Requirement: A single number is expected: the count of lines below where the word "nicht" occurs.

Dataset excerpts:
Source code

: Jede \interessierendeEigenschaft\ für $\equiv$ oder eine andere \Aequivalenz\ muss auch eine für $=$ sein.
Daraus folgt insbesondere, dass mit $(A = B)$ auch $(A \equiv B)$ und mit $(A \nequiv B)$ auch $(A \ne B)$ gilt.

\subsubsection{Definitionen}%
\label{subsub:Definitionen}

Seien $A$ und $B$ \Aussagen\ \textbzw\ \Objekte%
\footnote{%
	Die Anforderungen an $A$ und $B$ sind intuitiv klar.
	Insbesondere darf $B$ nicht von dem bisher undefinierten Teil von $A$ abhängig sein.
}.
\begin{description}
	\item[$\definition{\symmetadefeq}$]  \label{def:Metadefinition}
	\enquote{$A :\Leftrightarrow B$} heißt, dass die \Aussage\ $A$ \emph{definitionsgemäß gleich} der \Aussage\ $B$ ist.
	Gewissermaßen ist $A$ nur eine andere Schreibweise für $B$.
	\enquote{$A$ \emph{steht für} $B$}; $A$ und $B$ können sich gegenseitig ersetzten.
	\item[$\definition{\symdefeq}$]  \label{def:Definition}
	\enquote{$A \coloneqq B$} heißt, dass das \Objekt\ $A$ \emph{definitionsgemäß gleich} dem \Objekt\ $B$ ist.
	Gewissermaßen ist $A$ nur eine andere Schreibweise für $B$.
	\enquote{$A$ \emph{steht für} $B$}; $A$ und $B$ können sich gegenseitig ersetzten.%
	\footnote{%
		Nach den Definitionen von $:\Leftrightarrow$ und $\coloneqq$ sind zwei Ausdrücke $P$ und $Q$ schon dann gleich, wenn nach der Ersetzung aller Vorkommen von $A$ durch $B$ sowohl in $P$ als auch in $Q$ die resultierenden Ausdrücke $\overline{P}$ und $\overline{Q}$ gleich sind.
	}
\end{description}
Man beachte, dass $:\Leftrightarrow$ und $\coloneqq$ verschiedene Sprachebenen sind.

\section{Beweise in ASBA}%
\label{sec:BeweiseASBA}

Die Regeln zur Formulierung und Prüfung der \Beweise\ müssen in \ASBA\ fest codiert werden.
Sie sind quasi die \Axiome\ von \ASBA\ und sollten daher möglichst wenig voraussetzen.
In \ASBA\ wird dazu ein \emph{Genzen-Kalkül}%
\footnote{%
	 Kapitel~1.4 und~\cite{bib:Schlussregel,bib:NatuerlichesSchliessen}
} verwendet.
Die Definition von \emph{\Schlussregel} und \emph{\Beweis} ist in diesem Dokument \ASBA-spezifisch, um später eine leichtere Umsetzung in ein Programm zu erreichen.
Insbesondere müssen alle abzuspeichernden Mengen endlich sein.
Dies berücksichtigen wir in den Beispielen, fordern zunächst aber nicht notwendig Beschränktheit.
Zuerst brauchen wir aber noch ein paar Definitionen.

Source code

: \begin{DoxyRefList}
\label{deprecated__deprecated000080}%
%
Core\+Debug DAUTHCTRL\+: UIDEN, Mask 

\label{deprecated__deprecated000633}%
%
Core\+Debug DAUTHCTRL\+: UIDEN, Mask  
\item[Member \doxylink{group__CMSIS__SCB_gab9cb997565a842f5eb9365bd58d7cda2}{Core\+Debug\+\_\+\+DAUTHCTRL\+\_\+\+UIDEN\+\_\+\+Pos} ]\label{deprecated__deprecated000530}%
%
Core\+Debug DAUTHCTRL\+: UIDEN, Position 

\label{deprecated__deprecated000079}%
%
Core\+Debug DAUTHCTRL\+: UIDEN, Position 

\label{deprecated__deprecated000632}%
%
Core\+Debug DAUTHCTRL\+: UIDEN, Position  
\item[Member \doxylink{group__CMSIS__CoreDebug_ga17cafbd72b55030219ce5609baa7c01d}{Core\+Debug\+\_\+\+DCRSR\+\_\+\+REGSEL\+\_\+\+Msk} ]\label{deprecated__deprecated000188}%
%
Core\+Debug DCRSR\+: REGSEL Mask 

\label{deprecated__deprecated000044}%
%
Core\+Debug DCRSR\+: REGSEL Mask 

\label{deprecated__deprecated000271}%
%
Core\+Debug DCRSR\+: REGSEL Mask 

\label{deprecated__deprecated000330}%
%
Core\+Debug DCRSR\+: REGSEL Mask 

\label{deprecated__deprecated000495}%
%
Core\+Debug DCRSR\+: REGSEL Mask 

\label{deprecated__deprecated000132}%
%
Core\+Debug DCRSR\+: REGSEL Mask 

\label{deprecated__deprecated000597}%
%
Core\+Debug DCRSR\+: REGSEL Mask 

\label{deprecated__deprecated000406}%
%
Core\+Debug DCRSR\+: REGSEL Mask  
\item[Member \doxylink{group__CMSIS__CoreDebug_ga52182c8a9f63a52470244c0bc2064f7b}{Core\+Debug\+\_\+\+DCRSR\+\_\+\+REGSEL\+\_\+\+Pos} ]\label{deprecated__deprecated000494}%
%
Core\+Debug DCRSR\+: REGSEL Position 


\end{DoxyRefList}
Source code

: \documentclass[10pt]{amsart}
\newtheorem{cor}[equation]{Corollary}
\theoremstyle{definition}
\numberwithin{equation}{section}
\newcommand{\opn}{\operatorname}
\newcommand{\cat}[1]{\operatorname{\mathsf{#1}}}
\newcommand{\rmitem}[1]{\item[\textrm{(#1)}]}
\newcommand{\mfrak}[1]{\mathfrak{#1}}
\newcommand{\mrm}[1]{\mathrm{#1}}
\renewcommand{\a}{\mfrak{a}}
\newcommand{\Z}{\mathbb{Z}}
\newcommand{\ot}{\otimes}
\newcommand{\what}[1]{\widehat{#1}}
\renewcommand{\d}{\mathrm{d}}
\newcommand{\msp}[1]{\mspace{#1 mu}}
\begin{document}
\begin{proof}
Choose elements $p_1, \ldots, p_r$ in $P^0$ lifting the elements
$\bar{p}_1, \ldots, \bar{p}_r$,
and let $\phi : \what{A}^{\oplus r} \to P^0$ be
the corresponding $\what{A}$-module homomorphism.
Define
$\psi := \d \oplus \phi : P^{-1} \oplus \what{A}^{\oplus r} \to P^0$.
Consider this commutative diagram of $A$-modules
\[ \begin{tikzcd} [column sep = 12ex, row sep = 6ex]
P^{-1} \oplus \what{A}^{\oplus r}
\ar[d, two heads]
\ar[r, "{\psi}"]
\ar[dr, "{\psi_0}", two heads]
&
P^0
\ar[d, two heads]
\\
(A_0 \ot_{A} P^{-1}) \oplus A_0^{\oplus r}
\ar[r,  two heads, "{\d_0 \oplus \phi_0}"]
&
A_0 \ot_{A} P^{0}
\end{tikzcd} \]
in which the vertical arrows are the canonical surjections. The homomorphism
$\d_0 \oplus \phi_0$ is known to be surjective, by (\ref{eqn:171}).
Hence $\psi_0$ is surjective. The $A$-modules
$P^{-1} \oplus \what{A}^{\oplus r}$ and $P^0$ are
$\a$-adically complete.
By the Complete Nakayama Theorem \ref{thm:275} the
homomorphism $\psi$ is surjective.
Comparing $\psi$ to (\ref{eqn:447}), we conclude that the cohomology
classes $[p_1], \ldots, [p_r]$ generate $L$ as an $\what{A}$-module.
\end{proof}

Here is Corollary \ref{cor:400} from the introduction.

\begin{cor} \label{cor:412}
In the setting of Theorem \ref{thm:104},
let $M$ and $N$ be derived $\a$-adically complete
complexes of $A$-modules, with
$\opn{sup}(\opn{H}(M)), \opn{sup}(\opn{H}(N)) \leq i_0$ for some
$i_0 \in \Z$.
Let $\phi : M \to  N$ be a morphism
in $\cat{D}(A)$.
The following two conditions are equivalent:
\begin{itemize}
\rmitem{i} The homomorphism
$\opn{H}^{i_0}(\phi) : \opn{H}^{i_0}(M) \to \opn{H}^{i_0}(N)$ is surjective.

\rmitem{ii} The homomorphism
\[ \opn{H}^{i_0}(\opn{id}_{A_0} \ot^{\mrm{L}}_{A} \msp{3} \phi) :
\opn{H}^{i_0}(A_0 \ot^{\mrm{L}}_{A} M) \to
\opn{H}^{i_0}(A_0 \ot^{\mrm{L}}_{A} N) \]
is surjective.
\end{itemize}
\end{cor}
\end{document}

Result: 2